Researchers have identified 18 examples of giant endogenous viral elements (GEVEs) across various host genomes. In two samples, the entire viral genome seems to have integrated into the genomes of plankton, making up as much as 10% of the host genome. Overall, these GEVEs contributed between 78 and 1,782 genes.
This research suggests that the integration of giant viruses into host genomes may be more common than previously thought, and these viruses could be a previously overlooked source of genetic diversity in eukaryotes.
What helps the human body "tame" viruses? Researchers have identified a special group of proteins called KRAB zinc finger proteins (KRAB ZFPs). These proteins are able to capture viral sequences in the genome and "anchor" them in place.
More than 300 different KRAB ZFPs have been found in the human genome, each targeting different viral DNA. These KRAB ZFPs act as "killers" of endogenous retroviruses, but more importantly, they "develop" these viral elements, allowing organisms to adapt and use them for beneficial purposes. This reshuffling of the genome creates new genetic variation, providing raw material for natural selection.
The studies above show that the viruses embedded in our genomes have played a significant role in human evolution. But this doesn’t mean viral infections are always beneficial. Countless examples show that viral infections can lead to death, such as the ongoing COVID-19 pandemic.
There is also increasing evidence that jumping transposons (a type of viral gene) can cause genetic chaos in cancer cells. Studies have shown that brain cells are particularly receptive to reactivating these jumping genes, which could increase neural diversity and enhance brain function but may also contribute to age-related memory problems or disorders like schizophrenia.

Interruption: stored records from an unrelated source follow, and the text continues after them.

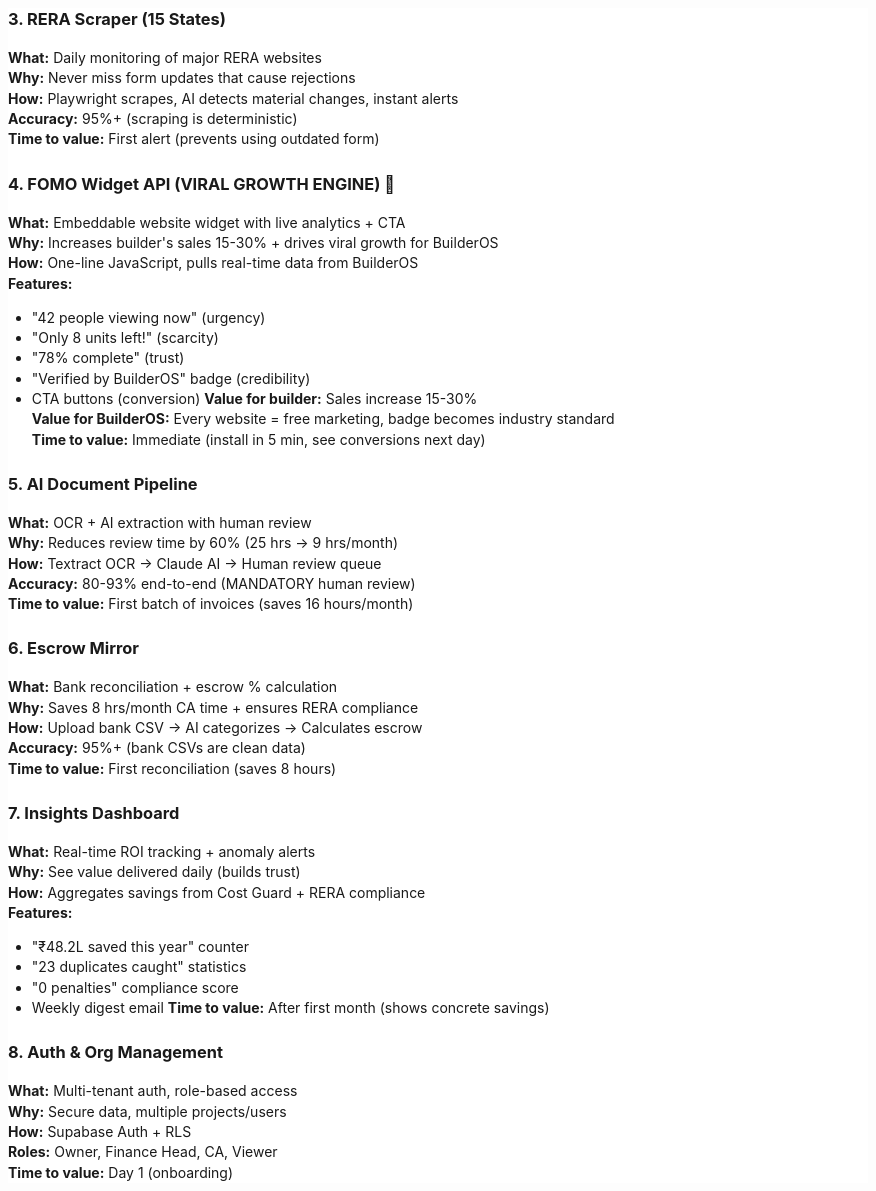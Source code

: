 ### 3. RERA Scraper (15 States)
**What:** Daily monitoring of major RERA websites  
**Why:** Never miss form updates that cause rejections  
**How:** Playwright scrapes, AI detects material changes, instant alerts  
**Accuracy:** 95%+ (scraping is deterministic)  
**Time to value:** First alert (prevents using outdated form)

### 4. FOMO Widget API (VIRAL GROWTH ENGINE) 🚀
**What:** Embeddable website widget with live analytics + CTA  
**Why:** Increases builder's sales 15-30% + drives viral growth for BuilderOS  
**How:** One-line JavaScript, pulls real-time data from BuilderOS  
**Features:**
- "42 people viewing now" (urgency)
- "Only 8 units left!" (scarcity)
- "78% complete" (trust)
- "Verified by BuilderOS" badge (credibility)
- CTA buttons (conversion)
**Value for builder:** Sales increase 15-30%  
**Value for BuilderOS:** Every website = free marketing, badge becomes industry standard  
**Time to value:** Immediate (install in 5 min, see conversions next day)

### 5. AI Document Pipeline
**What:** OCR + AI extraction with human review  
**Why:** Reduces review time by 60% (25 hrs → 9 hrs/month)  
**How:** Textract OCR → Claude AI → Human review queue  
**Accuracy:** 80-93% end-to-end (MANDATORY human review)  
**Time to value:** First batch of invoices (saves 16 hours/month)

### 6. Escrow Mirror
**What:** Bank reconciliation + escrow % calculation  
**Why:** Saves 8 hrs/month CA time + ensures RERA compliance  
**How:** Upload bank CSV → AI categorizes → Calculates escrow  
**Accuracy:** 95%+ (bank CSVs are clean data)  
**Time to value:** First reconciliation (saves 8 hours)

### 7. Insights Dashboard
**What:** Real-time ROI tracking + anomaly alerts  
**Why:** See value delivered daily (builds trust)  
**How:** Aggregates savings from Cost Guard + RERA compliance  
**Features:**
- "₹48.2L saved this year" counter
- "23 duplicates caught" statistics
- "0 penalties" compliance score
- Weekly digest email
**Time to value:** After first month (shows concrete savings)

### 8. Auth & Org Management
**What:** Multi-tenant auth, role-based access  
**Why:** Secure data, multiple projects/users  
**How:** Supabase Auth + RLS  
**Roles:** Owner, Finance Head, CA, Viewer  
**Time to value:** Day 1 (onboarding)

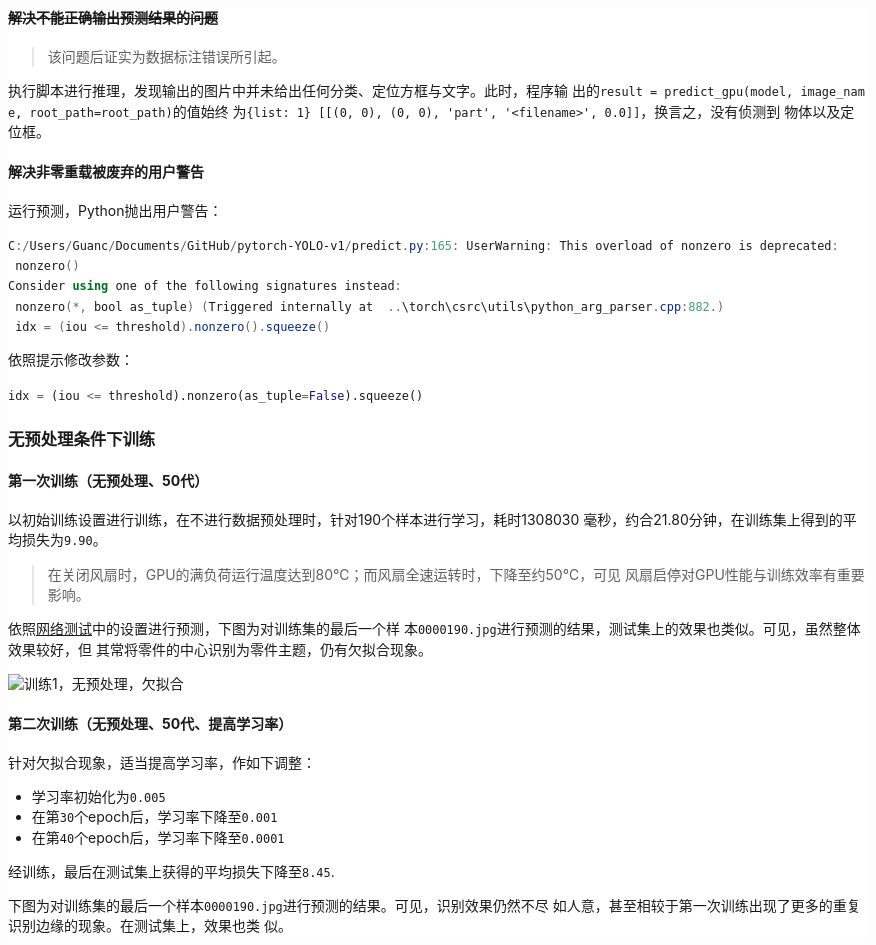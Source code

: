 #### ~~解决不能正确输出预测结果的问题~~

> 该问题后证实为数据标注错误所引起。

执行脚本进行推理，发现输出的图片中并未给出任何分类、定位方框与文字。此时，程序输
出的`result = predict_gpu(model, image_name, root_path=root_path)`的值始终
为`{list: 1} [[(0, 0), (0, 0), 'part', '<filename>', 0.0]]`，换言之，没有侦测到
物体以及定位框。

#### 解决非零重载被废弃的用户警告

运行预测，Python抛出用户警告：

```powershell
C:/Users/Guanc/Documents/GitHub/pytorch-YOLO-v1/predict.py:165: UserWarning: This overload of nonzero is deprecated:
 nonzero()
Consider using one of the following signatures instead:
 nonzero(*, bool as_tuple) (Triggered internally at  ..\torch\csrc\utils\python_arg_parser.cpp:882.)
 idx = (iou <= threshold).nonzero().squeeze()
```

依照提示修改参数：

```python
idx = (iou <= threshold).nonzero(as_tuple=False).squeeze()
```

### 无预处理条件下训练

#### 第一次训练（无预处理、50代）

以初始训练设置进行训练，在不进行数据预处理时，针对190个样本进行学习，耗时1308030
毫秒，约合21.80分钟，在训练集上得到的平均损失为`9.90`。

> 在关闭风扇时，GPU的满负荷运行温度达到80℃；而风扇全速运转时，下降至约50℃，可见
> 风扇启停对GPU性能与训练效率有重要影响。

依照[网络测试](#网络训练与测试)中的设置进行预测，下图为对训练集的最后一个样
本`0000190.jpg`进行预测的结果，测试集上的效果也类似。可见，虽然整体效果较好，但
其常将零件的中心识别为零件主题，仍有欠拟合现象。

![训练1，无预处理，欠拟合](../images/YOLO-results/no-pre-underfit.jpg)

#### 第二次训练（无预处理、50代、提高学习率）

针对欠拟合现象，适当提高学习率，作如下调整：

- 学习率初始化为`0.005`
- 在第`30`个epoch后，学习率下降至`0.001`
- 在第`40`个epoch后，学习率下降至`0.0001`

经训练，最后在测试集上获得的平均损失下降至`8.45`.

下图为对训练集的最后一个样本`0000190.jpg`进行预测的结果。可见，识别效果仍然不尽
如人意，甚至相较于第一次训练出现了更多的重复识别边缘的现象。在测试集上，效果也类
似。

So, are these viruses in our DNA our friends or enemies? The answer is both. In the short term, they may have negative effects, making them "enemies" in the context of individual lifespan. But over time, these viral elements have become a powerful force in evolution, helping humans adapt to environmental changes—making them ultimately our "friends."
Viruses that infect humans today, like HIV, may also influence our evolution in the future, but it may take many generations before we realize the long-term impact.